Protective Factors? We must reach out with truth to our young people and involve our youth more in the process. The messages and programs delivered to those who have made bad choices must be truthful and appropriate.
Types of Prevention
- The development of social and physical environments that facilitate drug-free lifestyles.
- Prevention is a “proactive process” which empowers individuals and systems to meet the challenge of life events and transitions by creating and reinforcing conditions that promote healthy behaviors and lifestyles.
- Secondary Prevention is also known as intervention attempts to intercept the progression from experimental with alcohol and or drugs of habit. The goal is to reduce the number of individuals who will have severe alcohol/drug related problems.

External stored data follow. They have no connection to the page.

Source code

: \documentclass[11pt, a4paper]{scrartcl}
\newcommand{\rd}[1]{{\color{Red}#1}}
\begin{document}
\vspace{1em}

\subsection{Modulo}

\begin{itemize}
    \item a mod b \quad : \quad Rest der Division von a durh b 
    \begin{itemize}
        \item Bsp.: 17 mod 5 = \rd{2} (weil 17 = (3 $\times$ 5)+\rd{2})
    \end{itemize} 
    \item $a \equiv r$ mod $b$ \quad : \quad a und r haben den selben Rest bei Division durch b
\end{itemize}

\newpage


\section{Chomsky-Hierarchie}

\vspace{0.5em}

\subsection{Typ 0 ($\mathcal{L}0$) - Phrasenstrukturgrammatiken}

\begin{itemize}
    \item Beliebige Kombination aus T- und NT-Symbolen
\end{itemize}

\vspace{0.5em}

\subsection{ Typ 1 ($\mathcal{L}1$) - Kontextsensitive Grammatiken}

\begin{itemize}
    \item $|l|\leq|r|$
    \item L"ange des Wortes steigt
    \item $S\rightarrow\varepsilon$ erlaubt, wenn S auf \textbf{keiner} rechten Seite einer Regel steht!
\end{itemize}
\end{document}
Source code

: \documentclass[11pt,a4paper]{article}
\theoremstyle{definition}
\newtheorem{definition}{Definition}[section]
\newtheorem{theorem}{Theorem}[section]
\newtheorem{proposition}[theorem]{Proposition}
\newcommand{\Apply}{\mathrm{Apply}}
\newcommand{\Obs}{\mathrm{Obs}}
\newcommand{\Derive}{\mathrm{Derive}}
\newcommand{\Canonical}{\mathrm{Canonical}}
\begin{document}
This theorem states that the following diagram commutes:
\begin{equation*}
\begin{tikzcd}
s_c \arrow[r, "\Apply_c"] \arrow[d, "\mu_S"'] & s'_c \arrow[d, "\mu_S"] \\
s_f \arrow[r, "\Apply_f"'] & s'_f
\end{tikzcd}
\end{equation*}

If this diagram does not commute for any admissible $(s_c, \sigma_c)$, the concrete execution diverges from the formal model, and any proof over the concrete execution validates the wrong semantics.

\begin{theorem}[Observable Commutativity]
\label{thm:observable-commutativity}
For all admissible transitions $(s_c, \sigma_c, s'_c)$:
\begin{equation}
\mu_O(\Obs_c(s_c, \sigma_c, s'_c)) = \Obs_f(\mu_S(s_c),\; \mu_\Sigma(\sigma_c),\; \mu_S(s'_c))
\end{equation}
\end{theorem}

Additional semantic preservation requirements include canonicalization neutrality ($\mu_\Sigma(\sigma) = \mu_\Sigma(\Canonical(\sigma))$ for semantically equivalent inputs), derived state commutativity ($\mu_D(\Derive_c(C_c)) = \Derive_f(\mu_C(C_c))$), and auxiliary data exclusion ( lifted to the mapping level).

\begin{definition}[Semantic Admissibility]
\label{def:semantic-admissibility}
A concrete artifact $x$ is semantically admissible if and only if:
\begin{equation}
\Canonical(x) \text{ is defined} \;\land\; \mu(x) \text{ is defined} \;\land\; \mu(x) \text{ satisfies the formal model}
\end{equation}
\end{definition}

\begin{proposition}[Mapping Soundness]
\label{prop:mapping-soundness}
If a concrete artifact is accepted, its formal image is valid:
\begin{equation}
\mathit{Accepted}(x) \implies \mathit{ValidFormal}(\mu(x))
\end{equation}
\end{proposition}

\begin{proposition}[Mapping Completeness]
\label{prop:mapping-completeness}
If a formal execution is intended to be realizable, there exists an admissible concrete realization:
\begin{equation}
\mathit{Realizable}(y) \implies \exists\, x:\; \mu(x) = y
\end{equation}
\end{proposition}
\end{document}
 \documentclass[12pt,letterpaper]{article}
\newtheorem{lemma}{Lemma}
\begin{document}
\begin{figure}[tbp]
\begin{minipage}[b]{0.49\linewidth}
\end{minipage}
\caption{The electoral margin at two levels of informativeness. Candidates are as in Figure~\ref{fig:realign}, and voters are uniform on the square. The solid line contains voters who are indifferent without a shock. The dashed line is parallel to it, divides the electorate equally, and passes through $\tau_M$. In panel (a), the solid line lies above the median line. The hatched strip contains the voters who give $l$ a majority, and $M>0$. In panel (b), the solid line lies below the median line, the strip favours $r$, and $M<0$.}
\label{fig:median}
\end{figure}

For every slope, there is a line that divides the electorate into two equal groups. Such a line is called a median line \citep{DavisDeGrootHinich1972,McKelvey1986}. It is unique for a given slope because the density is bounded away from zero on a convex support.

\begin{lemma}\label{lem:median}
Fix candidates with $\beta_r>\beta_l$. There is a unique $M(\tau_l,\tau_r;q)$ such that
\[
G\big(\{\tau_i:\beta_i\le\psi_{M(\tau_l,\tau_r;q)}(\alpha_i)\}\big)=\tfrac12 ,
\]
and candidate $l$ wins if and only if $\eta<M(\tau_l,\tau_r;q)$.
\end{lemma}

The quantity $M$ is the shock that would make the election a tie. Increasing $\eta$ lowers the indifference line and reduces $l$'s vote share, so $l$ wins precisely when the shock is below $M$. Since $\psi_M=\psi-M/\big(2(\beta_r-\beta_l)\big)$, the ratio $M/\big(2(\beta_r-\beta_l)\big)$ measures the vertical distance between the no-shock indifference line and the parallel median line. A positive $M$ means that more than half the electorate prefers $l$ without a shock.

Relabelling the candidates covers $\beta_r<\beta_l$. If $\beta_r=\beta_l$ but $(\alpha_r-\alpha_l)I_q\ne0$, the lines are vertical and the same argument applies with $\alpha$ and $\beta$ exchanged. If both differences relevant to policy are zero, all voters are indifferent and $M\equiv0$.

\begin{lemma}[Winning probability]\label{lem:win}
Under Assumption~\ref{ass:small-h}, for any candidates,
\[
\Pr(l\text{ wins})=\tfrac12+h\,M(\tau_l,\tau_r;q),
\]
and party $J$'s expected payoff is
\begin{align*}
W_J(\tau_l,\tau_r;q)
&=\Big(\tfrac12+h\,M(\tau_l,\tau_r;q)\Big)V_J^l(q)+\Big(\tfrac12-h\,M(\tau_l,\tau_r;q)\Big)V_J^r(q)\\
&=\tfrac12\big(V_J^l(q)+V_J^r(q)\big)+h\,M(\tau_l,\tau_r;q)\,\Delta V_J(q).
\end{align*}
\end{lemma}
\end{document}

The target group includes those who regularly abuse alcohol and other drugs, particularly those who experience problems and difficulties to their alcohol/drug consumption.
- Tertiary Prevention, sometimes referred to as treatment, makes an effort to reduce the number and or the extent of severe alcohol/drug related disabilities. The goal is to save the life of the individual and to minimize suffering resulting from the abuse of alcohol and other drugs. The target group is those who are considered to be alcohol dependent.
While our focus is on the primary prevention, in some cases our process may be advantageous for all the above, especially as it pertains to secondary prevention. We encourage those who have drug/alcohol
problems to “regain your brain” and seek appropriate intervention before you cause any further destruction to yourself and others.
Risk Factors in Primary Prevention
There are many factors that contribute to risk. Here are a few as adopted
from the WestCAPT, Developmental Research and Programs, Seattle Washington:
- Availability of alcohol and drugs.
- Community laws and norms favorable toward alcohol and drugs.
- Transitions and mobility.
- Low neighborhood attachment and community disorganization.
- Extreme economic deprivation.
Family Risk Factors
- Family history of substance abuse.
- Family management problems.
- Family conflict.
- Parental attitudes and involvement in alcohol and drug use.
Social Risk Factors
- Early and persistent antisocial behavior.
- Academic failure beginning in elementary school.
- Lack of commitment to school.
Individual/Peer Risk Factor
- Alienation / Rebelliousness.
- Friends who engage in substance abuse.
- Favorable attitude toward substance abuse.
- Constitutional factors.
Protective Factors in Primary Prevention
Protective factors are conditions that buffer young people from negative consequences of exposure to risk by either reducing impact of the risk or changing the way a person responds to risk.
We can all play a part in the protective factors of our children and others who have a drug or alcohol problems simply by having healthy beliefs and clear standards. Individual characteristics and bonding are two other protective factors, as well as, community environment, family and social factors.